From Publishers Weekly
Very few self-described "secular Jews" are confronted with the conundrum of a father who aspires to be a priest in the Episcopal Church. Fortunately, Proctor is a dogged and accomplished detective and an unobtrusive and appropriately revealing narrator. Raised mainly by her mother in a nonreligious household, she uses the occasion of her divorced father's revelations about his religious odyssey to explore the history, theology and politics of Christian vocation from the perspective of a nonbelieving daughter. In addition to allowing the reader into the richness of an ongoing dialogue with her father, Proctor offers wide-ranging research and interviews with participants in the process used in the Episcopal Church to discern whether candidates are called to ordained ministry. This is one of the book's real strengths, but it may pose a problem for readers who are more interested in the general topic of vocation than in specific denominational details. Near the beginning of this unique and often gripping chronicle, Proctor comments that she is compelled to "organize, ascribe and explain" her intellectual and emotional inner life. One senses throughout that she has, in this exhaustive process, found a way to reconcile the enigmas of an oft-absent father with her own search for answers to another deep riddle: the mystery of the cords that bind us into families. Copyright © Reed Business Information, a division of Reed Elsevier Inc. All rights reserved.

From Booklist
Why do some have a calling, and others don't? What exactly does a calling mean? What are its origins? These are some of the questions Proctor addresses in this combination of personal history, family history, and reflection. She began thinking seriously about religious calling when her father, then a sixtysomething university professor and divorce, announced a desire to become an Episcopal priest. Proctor herself is a self-proclaimed secular Jew, an outsider to organized religion who yet, as child and youth, navigated between Christianity and Judaism, never embracing either. She was brought up without God "in a religiously ambivalent household," and that makes her father's late-life transition from lapsed Catholic to believer in high-church Protestantism all the more surprising. Still, her father had an abiding love of ritual and its promise of eternal continuity. After her father's calling is ultimately rejected, Proctor raises other questions: Who has the authority to recognize or deny a calling, and what does that say about organized religion, mortality, and faith itself?
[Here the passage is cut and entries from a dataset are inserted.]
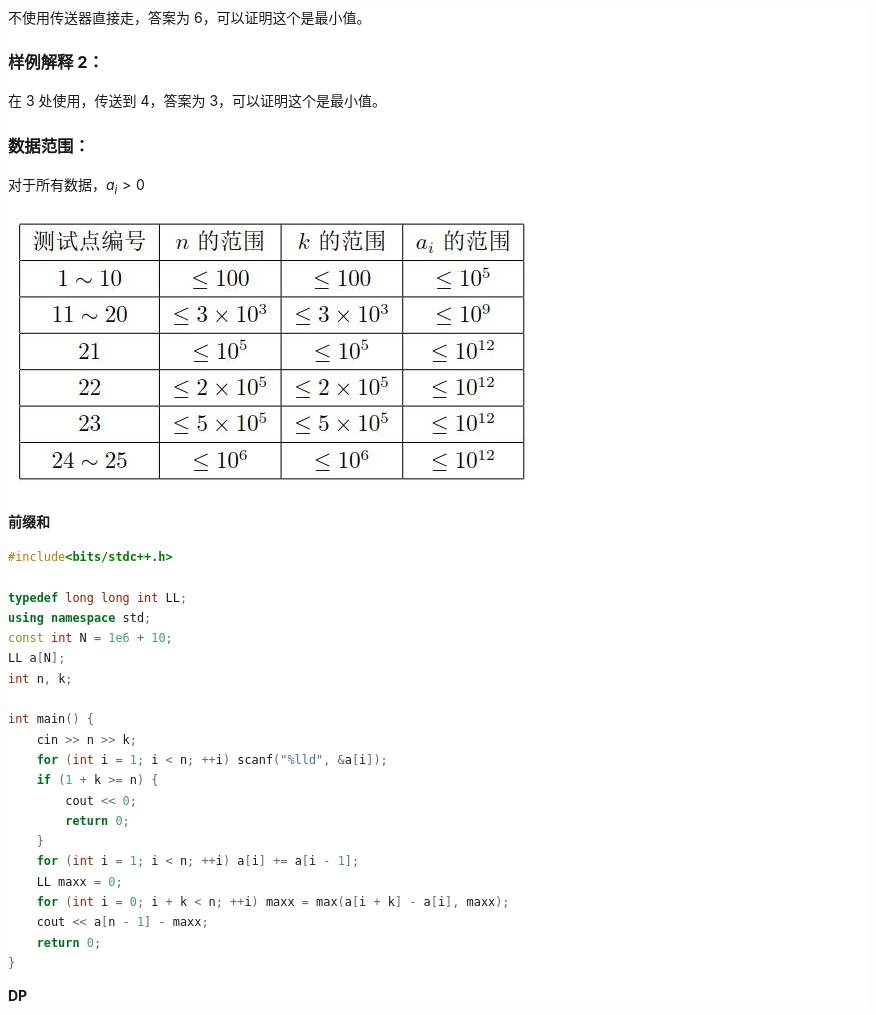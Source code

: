 不使用传送器直接走，答案为 $6$，可以证明这个是最小值。

### 样例解释 2：

在 $3$ 处使用，传送到 $4$，答案为 $3$，可以证明这个是最小值。

### 数据范围：

对于所有数据，$a_i > 0$

![Kvrl34.jpg](./库/Kvrl34.jpg)

**前缀和**

```c++
#include<bits/stdc++.h>

typedef long long int LL;
using namespace std;
const int N = 1e6 + 10;
LL a[N];
int n, k;

int main() {
    cin >> n >> k;
    for (int i = 1; i < n; ++i) scanf("%lld", &a[i]);
    if (1 + k >= n) {
        cout << 0;
        return 0;
    }
    for (int i = 1; i < n; ++i) a[i] += a[i - 1];
    LL maxx = 0;
    for (int i = 0; i + k < n; ++i) maxx = max(a[i + k] - a[i], maxx);
    cout << a[n - 1] - maxx;
    return 0;
}
```

**DP**
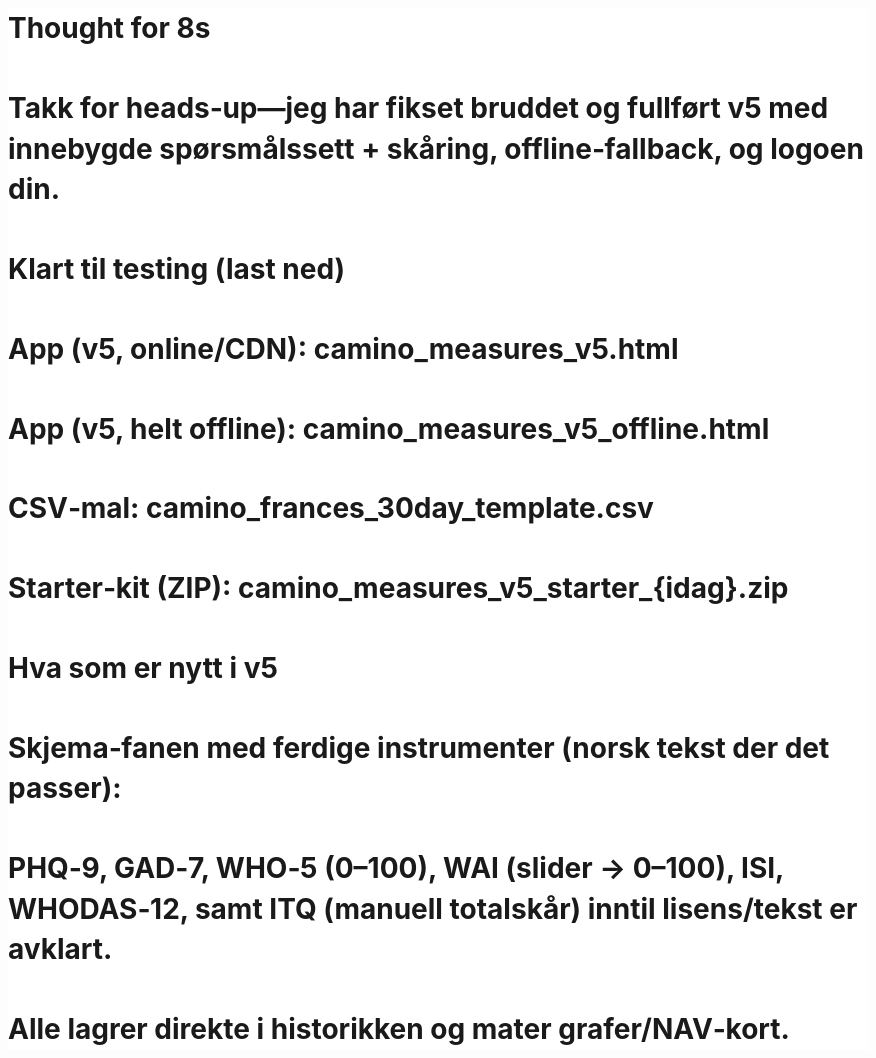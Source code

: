 # 

# Thought for 8s

# Takk for heads‑up—jeg har fikset bruddet og fullført v5 med innebygde spørsmålssett + skåring, offline‑fallback, og logoen din.

# 

# Klart til testing (last ned)

# App (v5, online/CDN): camino\_measures\_v5.html

# 

# App (v5, helt offline): camino\_measures\_v5\_offline.html

# 

# CSV‑mal: camino\_frances\_30day\_template.csv

# 

# Starter‑kit (ZIP): camino\_measures\_v5\_starter\_{idag}.zip

# 

# Hva som er nytt i v5

# Skjema‑fanen med ferdige instrumenter (norsk tekst der det passer):

# PHQ‑9, GAD‑7, WHO‑5 (0–100), WAI (slider → 0–100), ISI, WHODAS‑12, samt ITQ (manuell totalskår) inntil lisens/tekst er avklart.

# Alle lagrer direkte i historikken og mater grafer/NAV‑kort.
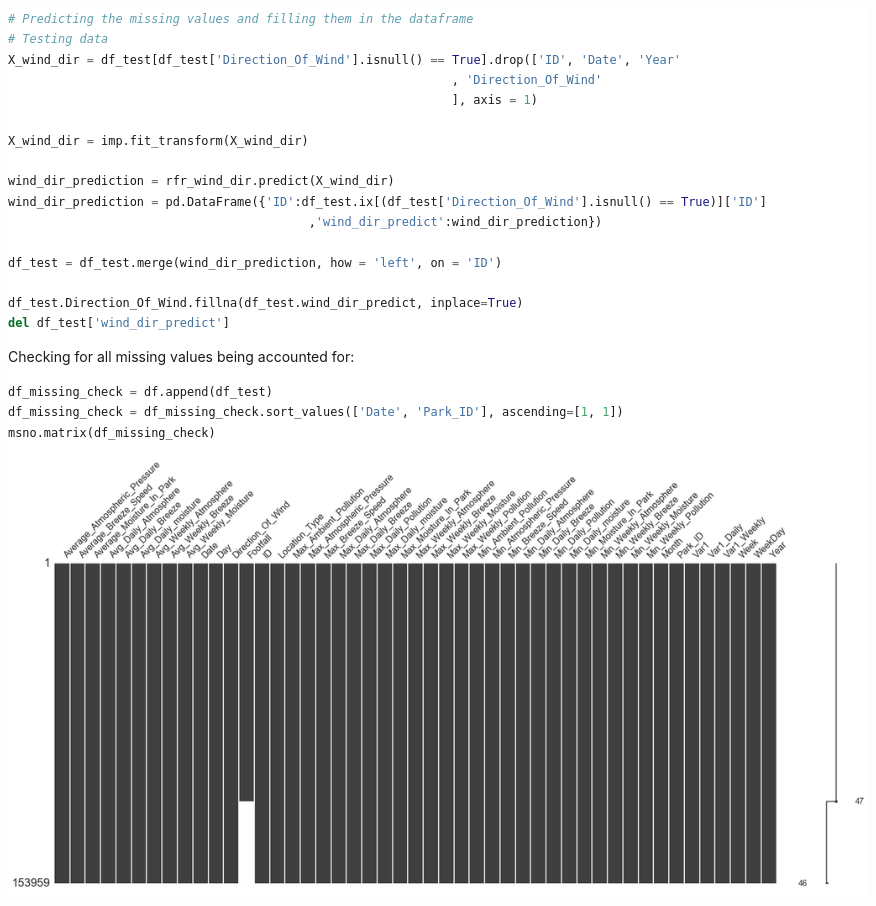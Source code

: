 
```python
# Predicting the missing values and filling them in the dataframe
# Testing data
X_wind_dir = df_test[df_test['Direction_Of_Wind'].isnull() == True].drop(['ID', 'Date', 'Year'
                                                              , 'Direction_Of_Wind'
                                                              ], axis = 1)

X_wind_dir = imp.fit_transform(X_wind_dir)

wind_dir_prediction = rfr_wind_dir.predict(X_wind_dir)
wind_dir_prediction = pd.DataFrame({'ID':df_test.ix[(df_test['Direction_Of_Wind'].isnull() == True)]['ID']
                                          ,'wind_dir_predict':wind_dir_prediction})

df_test = df_test.merge(wind_dir_prediction, how = 'left', on = 'ID')

df_test.Direction_Of_Wind.fillna(df_test.wind_dir_predict, inplace=True)
del df_test['wind_dir_predict']
```

Checking for all missing values being accounted for:


```python
df_missing_check = df.append(df_test)
df_missing_check = df_missing_check.sort_values(['Date', 'Park_ID'], ascending=[1, 1])
msno.matrix(df_missing_check)
```

<img src="https://github.com/JeffMacaluso/JeffMacaluso.github.io/blob/master/_posts/Hackathon_files/Hackathon_98_0.png?raw=true">
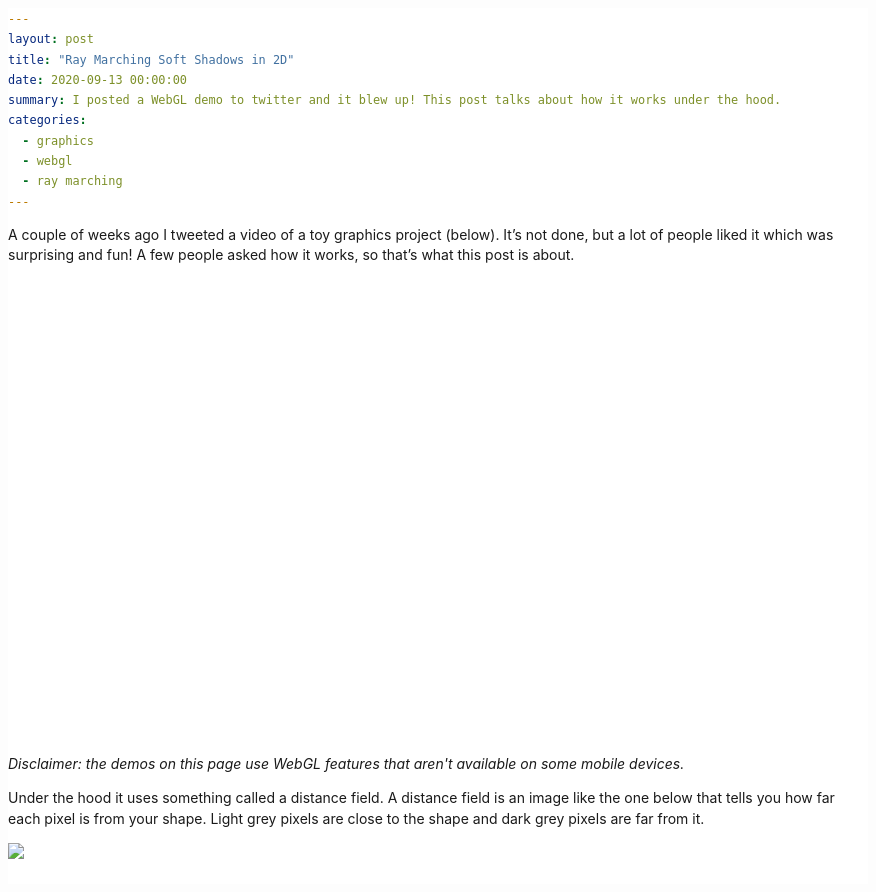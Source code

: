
 ```yaml
---
layout: post
title: "Ray Marching Soft Shadows in 2D"
date: 2020-09-13 00:00:00
summary: I posted a WebGL demo to twitter and it blew up! This post talks about how it works under the hood.
categories:
  - graphics
  - webgl
  - ray marching
---
```


<style>
.aspect-ratio {
  position: relative;
  width: 100%;
  max-width: 800px;
  height: 0;
  padding-bottom: 51%;
  margin-bottom: 36px;
}

.aspect-ratio iframe {
  position: absolute;
  width: 100%;
  height: 100%;
  left: 0;
  top: 0;
  border: none;
}

</style>

A couple of weeks ago I tweeted a video of a toy graphics project (below). It’s not done, but a lot of people liked it which was surprising and fun! A few people asked how it works, so that’s what this post is about.

<div class="aspect-ratio">
  <iframe
    src="https://ray-marching-talk.netlify.app?text=abc&renderMode=ALL&overlay=lightbulb"
    >
  </iframe>
</div>

_Disclaimer: the demos on this page use WebGL features that aren't available on some mobile devices._

Under the hood it uses something called a distance field. A distance field is an image like the one below that tells you how far each pixel is from your shape. Light grey pixels are close to the shape and dark grey pixels are far from it.

<image style="margin-bottom: 20px;" src="/images/ray-marching/distance-field.png"></image>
Provocative and thoughtful. June Sawyers
Copyright © American Library Association. All rights reserved

Book Description
At the first revelation that her father, a sixtyish university professor, wants to become an Episcopal priest, Minna Proctor is flummoxed. She neither encourages nor disparages him because she simply doesn’t know what it means. Brought up primarily by her mother in a household without any religious expression or guidance, Proctor was surprised to learn that her unconventionally charming, intellectual father had a religious life, and what’s more, a higher calling. When he is summarily turned away, Proctor delves into the byzantine discernment process that rejected her father from the priesthood and the pivotal notion of calling. Based on lengthy conversations with her father, interviews with clergy and religious scholars, and readings of classic faith narratives from Augustine to Simone Weil, Do You Hear What I Hear? is a broad-minded and fascinating exploration of a very human phenomenon in the light of cultural shifts over the last three decades.

About the Author
Minna Proctor is an essayist, magazine editor, and award-winning translator. Her writing has appeared in Bookforum, The Nation, Aperture, and The New York Observer. She is executive editor of Colors magazine. This is her first book.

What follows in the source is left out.